2012年 7月2日の新作昔話
虫の知らせ
岩手県に伝わる怖い話
むかしむかし、陸中の国(りくちゅうのくに→岩手県)に、笛吹峠(ふえふきとうげ)と呼ばれる険しい峠がありました。
ある日の事、一人の父親が、この峠で道に迷ってしまいました。
「困ったな」
行けども行けども山の中で、どうしても外へ出る事が出来ません。
ようやく小高い岩の上に出ましたが、空には細い三日月があるだけで、あたりはまっ暗です。
「はて、どっちへ行けばよいのやら」
ぐーーっ
お腹が空いて腹の虫が鳴きましたが、何も食べる物は持っていません。
(このまま誰にも知られずに、ここで飢え死にするのではないだろうな)
そう思うと、子どもたちの顔が次々と浮かんで来ました。
たまらなくなった父親は、大声で子どもたちの名前を呼んでみました。
何度も何度も、繰り返し子どもの名前を呼び続けました。
とりわけ、一番可愛がっていた末っ子の名前を呼ぶときは、思わず涙がこぼれます。
さて、家の中で眠っていた子どもたちは、夜中に、ふと目が覚めました。
父親がやってきて両手で強く胸を押して、自分の名前を呼んだ様な気がしたからです。
「お父がやってきて、おらの胸を押したぞ」
末っ子が、夢の中の出来事を話すと、ほかの子どもたちも、
「うん。おらも同じ夢を見た」
と、言いました。
「みんなが同じ夢を見るとは、お父に、何かあったのだろうか?」
みんなは不安になって、もう眠る事は出来ません。
でも、どこへ探しに行けばいいのかわからないので、子どもたちは父親の安全を祈って、夜明けまで起きていました。
さて、うとうとしながら山の中で一夜を過ごした父親は、ふと、鈴の音を聞いたように思いました。

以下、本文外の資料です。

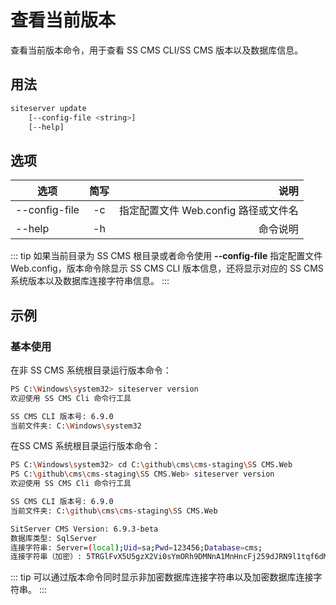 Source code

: # 查看当前版本

查看当前版本命令，用于查看 SS CMS CLI/SS CMS 版本以及数据库信息。

## 用法

```sh
siteserver update
    [--config-file <string>]
    [--help]
```

## 选项

| 选项          | 简写 |                                   说明 |
| ------------- | :--: | -------------------------------------: |
| --config-file |  -c  | 指定配置文件 Web.config 路径或文件名 |
| --help        |  -h  | 命令说明 |

::: tip
如果当前目录为 SS CMS 根目录或者命令使用 **--config-file** 指定配置文件 Web.config，版本命令除显示 SS CMS CLI 版本信息，还将显示对应的 SS CMS 系统版本以及数据库连接字符串信息。
:::

## 示例

### 基本使用

在非 SS CMS 系统根目录运行版本命令：

``` sh
PS C:\Windows\system32> siteserver version
欢迎使用 SS CMS Cli 命令行工具

SS CMS CLI 版本号: 6.9.0
当前文件夹: C:\Windows\system32
```

在SS CMS 系统根目录运行版本命令：

``` sh
PS C:\Windows\system32> cd C:\github\cms\cms-staging\SS CMS.Web
PS C:\github\cms\cms-staging\SS CMS.Web> siteserver version
欢迎使用 SS CMS Cli 命令行工具

SS CMS CLI 版本号: 6.9.0
当前文件夹: C:\github\cms\cms-staging\SS CMS.Web

SitServer CMS Version: 6.9.3-beta
数据库类型: SqlServer
连接字符串: Server=(local);Uid=sa;Pwd=123456;Database=cms;
连接字符串（加密）: 5TRGlFvX5U5gzX2Vi0sYmORh9DMNnA1MnHncFj259dJRN9l1tqf6dM30add0Zpd88Ni7bmNUsJ3G93HSJxIFoXqj0slash0Q0equals00equals00secret0
```

::: tip
可以通过版本命令同时显示非加密数据库连接字符串以及加密数据库连接字符串。
:::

それは、山道を通る馬の首につけられたものに違いありません。
(助かった。外に出る道は近いぞ)
父親は立ち上がると、草木をかきわけて鈴の音の聞こえる方に足を早めました。
鈴の音は、だんだんはっきりと近づいて来ます。
やがて木の間から、荷物を積んだ馬の姿が見えました。
「おーい、おーい!」
父親は、夢中で叫びながら走りました。
すると馬のたづなを持った馬方が、不思議そうな顔で言いました。
「どうした?」
父親は道に迷って、山の中でひと晩すごしたことを話しました。
「そいつは大変だったな。よし、わしが送ってやるから。お前は馬に乗れ」
馬方は父親を荷物の上に座らせると、ゆっくりと山道を降りていきました。
ようやく峠まで来ると、子どもたちが心配そうに立っています。
「あっ、お父だ」
子どもたちは父親の姿を見て、うれしそうに駆け寄ってきました。
「いや、助かった。ありがとう。」
父親は馬方に何度もお礼を言うと、子どもたちと一緒に家へ戻りました。
そして父親が山の中で子どもたちの名前を呼んだ事を話すと、子どもたちも口々に不思議な夢の事を話しました。
「なるほど、それは『虫の知らせ』というものだろう」
父親が、頷いて言いました。
それを聞いた末っ子が、うれしそうに言いました。
「お父が、おらたちの名前を一生懸命に呼んでくれたから、虫が知らせてくれたんだよ」
「そうとも、そしてお前たちが、寝ずに待っていてくれたおかげだ。ありがとうよ」
父親の言葉に子どもたちは、にっこり笑いました。